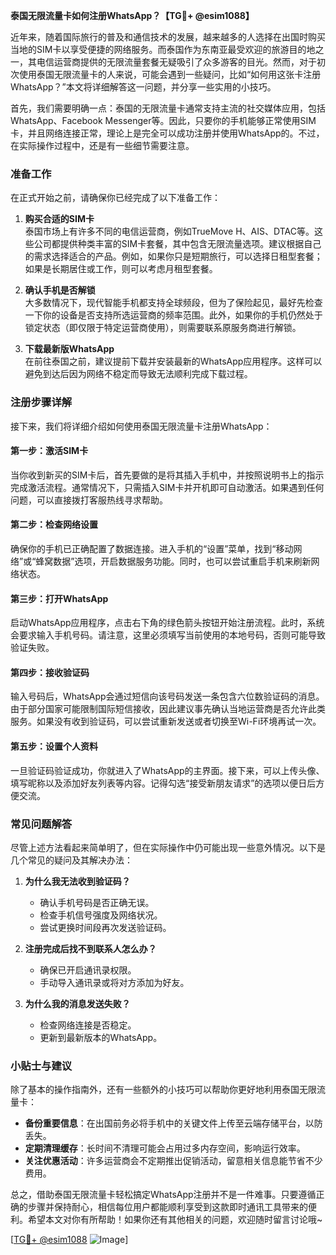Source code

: **泰国无限流量卡如何注册WhatsApp？【TG💪+ @esim1088】**

近年来，随着国际旅行的普及和通信技术的发展，越来越多的人选择在出国时购买当地的SIM卡以享受便捷的网络服务。而泰国作为东南亚最受欢迎的旅游目的地之一，其电信运营商提供的无限流量套餐无疑吸引了众多游客的目光。然而，对于初次使用泰国无限流量卡的人来说，可能会遇到一些疑问，比如“如何用这张卡注册WhatsApp？”本文将详细解答这一问题，并分享一些实用的小技巧。

首先，我们需要明确一点：泰国的无限流量卡通常支持主流的社交媒体应用，包括WhatsApp、Facebook Messenger等。因此，只要你的手机能够正常使用SIM卡，并且网络连接正常，理论上是完全可以成功注册并使用WhatsApp的。不过，在实际操作过程中，还是有一些细节需要注意。

### 准备工作

在正式开始之前，请确保你已经完成了以下准备工作：

1. **购买合适的SIM卡**  
   泰国市场上有许多不同的电信运营商，例如TrueMove H、AIS、DTAC等。这些公司都提供种类丰富的SIM卡套餐，其中包含无限流量选项。建议根据自己的需求选择适合的产品。例如，如果你只是短期旅行，可以选择日租型套餐；如果是长期居住或工作，则可以考虑月租型套餐。

2. **确认手机是否解锁**  
   大多数情况下，现代智能手机都支持全球频段，但为了保险起见，最好先检查一下你的设备是否支持所选运营商的频率范围。此外，如果你的手机仍然处于锁定状态（即仅限于特定运营商使用），则需要联系原服务商进行解锁。

3. **下载最新版WhatsApp**  
   在前往泰国之前，建议提前下载并安装最新的WhatsApp应用程序。这样可以避免到达后因为网络不稳定而导致无法顺利完成下载过程。

### 注册步骤详解

接下来，我们将详细介绍如何使用泰国无限流量卡注册WhatsApp：

#### 第一步：激活SIM卡
当你收到新买的SIM卡后，首先要做的是将其插入手机中，并按照说明书上的指示完成激活流程。通常情况下，只需插入SIM卡并开机即可自动激活。如果遇到任何问题，可以直接拨打客服热线寻求帮助。

#### 第二步：检查网络设置
确保你的手机已正确配置了数据连接。进入手机的“设置”菜单，找到“移动网络”或“蜂窝数据”选项，开启数据服务功能。同时，也可以尝试重启手机来刷新网络状态。

#### 第三步：打开WhatsApp
启动WhatsApp应用程序，点击右下角的绿色箭头按钮开始注册流程。此时，系统会要求输入手机号码。请注意，这里必须填写当前使用的本地号码，否则可能导致验证失败。

#### 第四步：接收验证码
输入号码后，WhatsApp会通过短信向该号码发送一条包含六位数验证码的消息。由于部分国家可能限制国际短信接收，因此建议事先确认当地运营商是否允许此类服务。如果没有收到验证码，可以尝试重新发送或者切换至Wi-Fi环境再试一次。

#### 第五步：设置个人资料
一旦验证码验证成功，你就进入了WhatsApp的主界面。接下来，可以上传头像、填写昵称以及添加好友列表等内容。记得勾选“接受新朋友请求”的选项以便日后方便交流。

### 常见问题解答

尽管上述方法看起来简单明了，但在实际操作中仍可能出现一些意外情况。以下是几个常见的疑问及其解决办法：

1. **为什么我无法收到验证码？**
   - 确认手机号码是否正确无误。
   - 检查手机信号强度及网络状况。
   - 尝试更换时间段再次发送验证码。

2. **注册完成后找不到联系人怎么办？**
   - 确保已开启通讯录权限。
   - 手动导入通讯录或将对方添加为好友。

3. **为什么我的消息发送失败？**
   - 检查网络连接是否稳定。
   - 更新到最新版本的WhatsApp。

### 小贴士与建议

除了基本的操作指南外，还有一些额外的小技巧可以帮助你更好地利用泰国无限流量卡：

- **备份重要信息**：在出国前务必将手机中的关键文件上传至云端存储平台，以防丢失。
- **定期清理缓存**：长时间不清理可能会占用过多内存空间，影响运行效率。
- **关注优惠活动**：许多运营商会不定期推出促销活动，留意相关信息能节省不少费用。

总之，借助泰国无限流量卡轻松搞定WhatsApp注册并不是一件难事。只要遵循正确的步骤并保持耐心，相信每位用户都能顺利享受到这款即时通讯工具带来的便利。希望本文对你有所帮助！如果你还有其他相关的问题，欢迎随时留言讨论哦~

[[TG💪+ @esim1088](https://t.me/s/esim1088) ![Image](https://i.postimg.cc/4NQfJmqS/Snipaste-2025-05-13-00-14-12.png)]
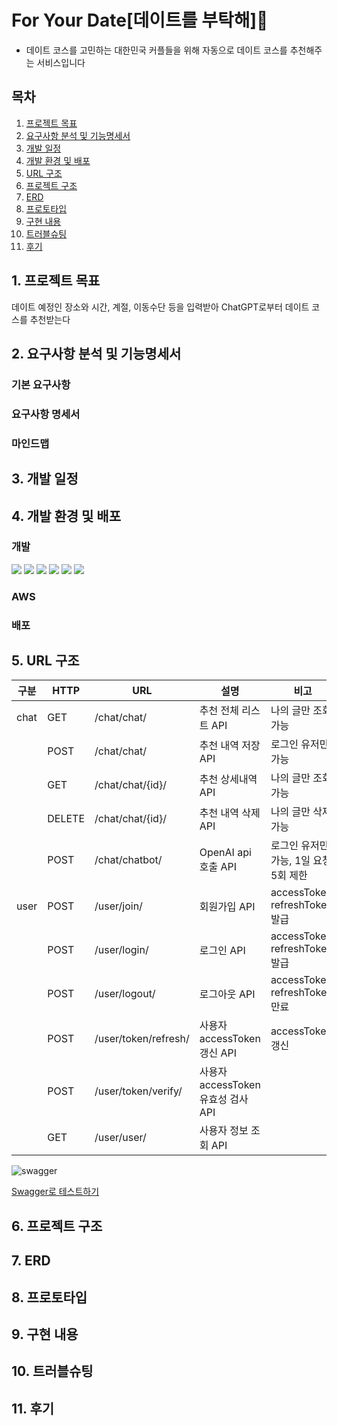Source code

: # For Your Date[데이트를 부탁해]👫
- 데이트 코스를 고민하는 대한민국 커플들을 위해 자동으로 데이트 코스를 추천해주는 서비스입니다

## 목차
1. [프로젝트 목표](#1-프로젝트-목표)
2. [요구사항 분석 및 기능명세서](#2-요구사항-분석-및-기능명세서)
3. [개발 일정](#3-개발-일정)
4. [개발 환경 및 배포](#4-개발-환경-및-배포)
5. [URL 구조](#5-URL-구조)
6. [프로젝트 구조](#6-개발-일정-및-프로젝트-구조)
7. [ERD](#7-ERD)
8. [프로토타입](#8-프로토타입)
9. [구현 내용](#9-구현-내용)
10. [트러블슈팅](#10-트러블슈팅)
11. [후기](#11-후기)

## 1. 프로젝트 목표
데이트 예정인 장소와 시간, 계절, 이동수단 등을 입력받아 ChatGPT로부터 데이트 코스를 추천받는다

## 2. 요구사항 분석 및 기능명세서
### 기본 요구사항

### 요구사항 명세서

### 마인드맵

## 3. 개발 일정

## 4. 개발 환경 및 배포

### 개발
<span><img src="https://img.shields.io/badge/-HTML5-E34F26?logo=HTML5&logoColor=white"/></span>
<span><img src="https://img.shields.io/badge/css3-1658a7?logo=css3&logoColor=white"/></span>
<span><img src="https://img.shields.io/badge/javascript-F7DF1E?logo=javascript&logoColr=white"/></span>
<span><img src="https://img.shields.io/badge/bootstrap-7952B3?logo=bootstrap&logoColor=white"/></span>
<span><img src="https://img.shields.io/badge/python-0769AD?logo=python&logoColor=white"/></span>
<span><img src="https://img.shields.io/badge/django-175339?logo=django&logoColor=white"/></span>

### AWS

### 배포


## 5. URL 구조

|구분|HTTP|URL|설명|비고|
|---|---|---|---|---|
|chat|GET|/chat/chat/|추천 전체 리스트 API|나의 글만 조회 가능
||POST|/chat/chat/|추천 내역 저장 API|로그인 유저만 가능
||GET|/chat/chat/{id}/|추천 상세내역 API|나의 글만 조회 가능
||DELETE|/chat/chat/{id}/|추천 내역 삭제 API|나의 글만 삭제 가능
||POST|/chat/chatbot/|OpenAI api 호출 API|로그인 유저만 가능, 1일 요청 5회 제한
|user|POST|/user/join/|회원가입 API|accessToken, refreshToken 발급
||POST|/user/login/|로그인 API|accessToken, refreshToken 발급
||POST|/user/logout/|로그아웃 API|accessToken, refreshToken 만료
||POST|/user/token/refresh/|사용자 accessToken 갱신 API|accessToken 갱신
||POST|/user/token/verify/|사용자 accessToken 유효성 검사 API|
||GET|/user/user/|사용자 정보 조회 API|
  
![swagger](https://github.com/Nam-Younghoon/for_your_date_front/assets/58909988/0ade1f8c-cec5-43bf-97ba-3b944380de68)

[Swagger로 테스트하기](https://api-for-your-date.kro.kr/api/schema/swagger-ui/)


## 6. 프로젝트 구조

## 7. ERD


## 8. 프로토타입


## 9. 구현 내용

## 10. 트러블슈팅

## 11. 후기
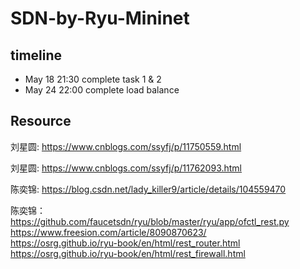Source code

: # SDN-by-Ryu-Mininet
## timeline
- May 18 21:30 complete task 1 & 2 
- May 24 22:00 complete load balance

## Resource
刘星圆:
https://www.cnblogs.com/ssyfj/p/11750559.html

刘星圆:
https://www.cnblogs.com/ssyfj/p/11762093.html

陈奕锦:
https://blog.csdn.net/lady_killer9/article/details/104559470


陈奕锦：
https://github.com/faucetsdn/ryu/blob/master/ryu/app/ofctl_rest.py <br>
https://www.freesion.com/article/8090870623/ <br>
https://osrg.github.io/ryu-book/en/html/rest_router.html <br>
https://osrg.github.io/ryu-book/en/html/rest_firewall.html
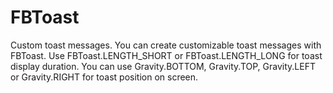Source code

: # FBToast
Custom toast messages.
You can create customizable toast messages with FBToast.
Use FBToast.LENGTH_SHORT or FBToast.LENGTH_LONG for toast display duration.
You can use Gravity.BOTTOM, Gravity.TOP, Gravity.LEFT or Gravity.RIGHT for toast position on screen.
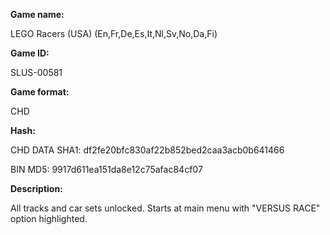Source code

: **Game name:**

LEGO Racers (USA) (En,Fr,De,Es,It,Nl,Sv,No,Da,Fi)

**Game ID:**

SLUS-00581

**Game format:**

CHD

**Hash:**

CHD DATA SHA1: df2fe20bfc830af22b852bed2caa3acb0b641466

BIN MD5: 9917d611ea151da8e12c75afac84cf07

**Description:**

All tracks and car sets unlocked. Starts at main menu with "VERSUS RACE" option highlighted.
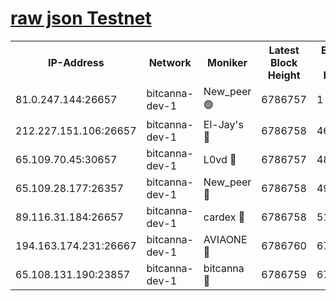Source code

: [raw json Testnet](https://rpc-check.bcat.stavr.tech/bcat/rpc-bcat-result.json)
=


<table><tr><th>IP-Address</th><th>Network</th><th>Moniker</th><th>Latest Block Height</th><th>Earliest Block Height</th><th>Catching Up</th><th>Tx Index</th><th>Voting Power</th><th>Scan Time</th></tr><tr><td>81.0.247.144:26657</td><td>bitcanna-dev-1</td><td>New_peer 🟢</td><td>6786757</td><td>1</td><td>False</td><td>on</td><td>0</td><td>2024-03-08T15:50:50.813247158UTC</td></tr><tr><td>212.227.151.106:26657</td><td>bitcanna-dev-1</td><td>El-Jay's 🔴</td><td>6786758</td><td>4670391</td><td>False</td><td>on</td><td>2218364</td><td>2024-03-08T15:50:57.459785320UTC</td></tr><tr><td>65.109.70.45:30657</td><td>bitcanna-dev-1</td><td>L0vd 🔴</td><td>6786757</td><td>4828155</td><td>False</td><td>on</td><td>308120</td><td>2024-03-08T15:50:51.124324487UTC</td></tr><tr><td>65.109.28.177:26357</td><td>bitcanna-dev-1</td><td>New_peer 🔴</td><td>6786758</td><td>4952911</td><td>False</td><td>on</td><td>2237167</td><td>2024-03-08T15:50:58.064979930UTC</td></tr><tr><td>89.116.31.184:26657</td><td>bitcanna-dev-1</td><td>cardex 🔴</td><td>6786758</td><td>5185001</td><td>False</td><td>on</td><td>1</td><td>2024-03-08T15:50:57.759312552UTC</td></tr><tr><td>194.163.174.231:26667</td><td>bitcanna-dev-1</td><td>AVIAONE 🔴</td><td>6786760</td><td>6776131</td><td>False</td><td>on</td><td>1949865</td><td>2024-03-08T15:51:06.840112881UTC</td></tr><tr><td>65.108.131.190:23857</td><td>bitcanna-dev-1</td><td>bitcanna 🔴</td><td>6786759</td><td>6782759</td><td>False</td><td>off</td><td>378646</td><td>2024-03-08T15:50:58.369267369UTC</td></tr></table>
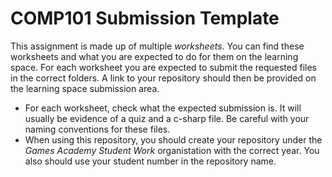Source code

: # COMP101 Submission Template

This assignment is made up of multiple *worksheets*. You can find these worksheets and what you are expected to do for them on the learning space.
For each worksheet you are expected to submit the requested files in the correct folders. A link to your repository should then be provided on the learning space submission area.

* For each worksheet, check what the expected submission is. It will usually be evidence of a quiz and a c-sharp file. Be careful with your naming conventions for these files.
* When using this repository, you should create your repository under the _Games Academy Student Work_ organistation with the correct year. You also should use your student number in the repository name.
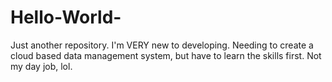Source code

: # Hello-World-
Just another repository. 
I'm VERY new to developing. Needing to create a cloud based data management system, but have to learn the skills first. Not my day job, lol.
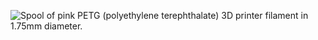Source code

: ﻿![Spool of pink PETG (polyethylene terephthalate) 3D printer filament in 1.75mm diameter.](https://m.media-amazon.com/images/I/71-eX0i60kL._SL1500_.jpg)
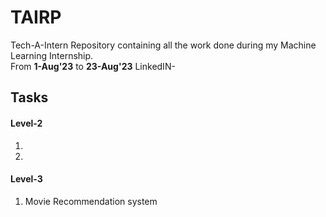 # TAIRP
Tech-A-Intern Repository containing all the work done during my Machine Learning Internship. <br>
From <b>1-Aug'23</b> to <b>23-Aug'23</b>
LinkedIN-

<h2>Tasks</h2>
<!--
<h4>Level-1</h4>
<ol>
  <li>Fruit-image classification</li>
  <li>Iris Flower Classification</li>
  <li>Titanic survival prediction</li>
</ol>
-->
<h4>Level-2</h4>
<ol>
  <li></li>
  <li></li>
</ol>
<h4>Level-3</h4>
<ol>
  <li>Movie Recommendation system</li>
</ol>

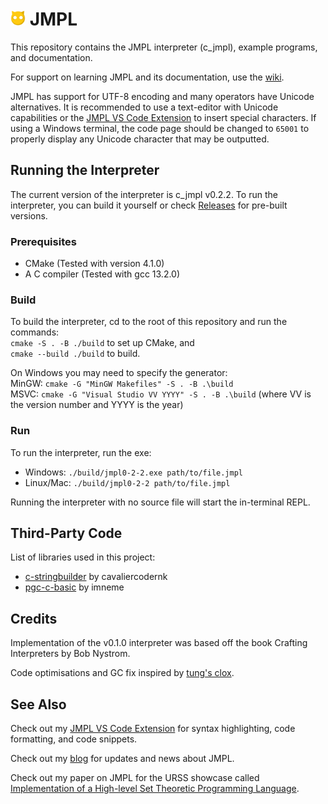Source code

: # <img src="assets/JMPLMascot.png" height="24px"/> JMPL

This repository contains the JMPL interpreter (c_jmpl), example programs, and documentation.

For support on learning JMPL and its documentation, use the <a href="https://github.com/Jogll1/JMPL/wiki">wiki</a>.

JMPL has support for UTF-8 encoding and many operators have Unicode alternatives. It is recommended to use a text-editor with Unicode capabilities or the <a href="https://marketplace.visualstudio.com/items?itemName=jogll1.vscode-jmpl">JMPL VS Code Extension</a> to insert special characters. If using a Windows terminal, the code page should be changed to `65001` to properly display any Unicode character that may be outputted.

## Running the Interpreter
The current version of the interpreter is c_jmpl v0.2.2. To run the interpreter, you can build it yourself or check <a href="https://github.com/Jogll1/JMPL/releases">Releases</a> for pre-built versions.

### Prerequisites
- CMake (Tested with version 4.1.0)
- A C compiler (Tested with gcc 13.2.0)

### Build
To build the interpreter, cd to the root of this repository and run the commands: \
`cmake -S . -B ./build` to set up CMake, and \
`cmake --build ./build` to build.

On Windows you may need to specify the generator: \
MinGW: `cmake -G "MinGW Makefiles" -S . -B .\build` \
MSVC: `cmake -G "Visual Studio VV YYYY" -S . -B .\build` (where VV is the version number and YYYY is the year)

### Run
To run the interpreter, run the exe:
- Windows:
  `./build/jmpl0-2-2.exe path/to/file.jmpl`
- Linux/Mac:
  `./build/jmpl0-2-2 path/to/file.jmpl`

Running the interpreter with no source file will start the in-terminal REPL.

## Third-Party Code
List of libraries used in this project:
- <a href="https://github.com/cavaliercoder/c-stringbuilder">c-stringbuilder<a> by cavaliercodernk
- <a href="https://github.com/imneme/pcg-c-basic">pgc-c-basic<a> by imneme

## Credits
Implementation of the v0.1.0 interpreter was based off the book Crafting Interpreters by Bob Nystrom. 

Code optimisations and GC fix inspired by <a href="https://github.com/tung/clox">tung's clox</a>.

## See Also
Check out my <a href="https://marketplace.visualstudio.com/items?itemName=jogll1.vscode-jmpl">JMPL VS Code Extension</a> for syntax highlighting, code formatting, 
and code snippets.

Check out my <a href="https://jogll1.github.io/blog.html">blog</a> for updates and news about JMPL.

Check out my paper on JMPL for the URSS showcase called <a href="https://urss.warwick.ac.uk/items/show/768">Implementation of a High-level Set Theoretic Programming Language</a>.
....
• _Work instruction_
Lines holding the string "Extension" are the answer; copy each one from the listing above.

• _Result_
JMPL has support for UTF-8 encoding and many operators have Unicode alternatives. It is recommended to use a text-editor with Unicode capabilities or the <a href="https://marketplace.visualstudio.com/items?itemName=jogll1.vscode-jmpl">JMPL VS Code Extension</a> to insert special characters. If using a Windows terminal, the code page should be changed to `65001` to properly display any Unicode character that may be outputted.
Check out my <a href="https://marketplace.visualstudio.com/items?itemName=jogll1.vscode-jmpl">JMPL VS Code Extension</a> for syntax highlighting, code formatting, 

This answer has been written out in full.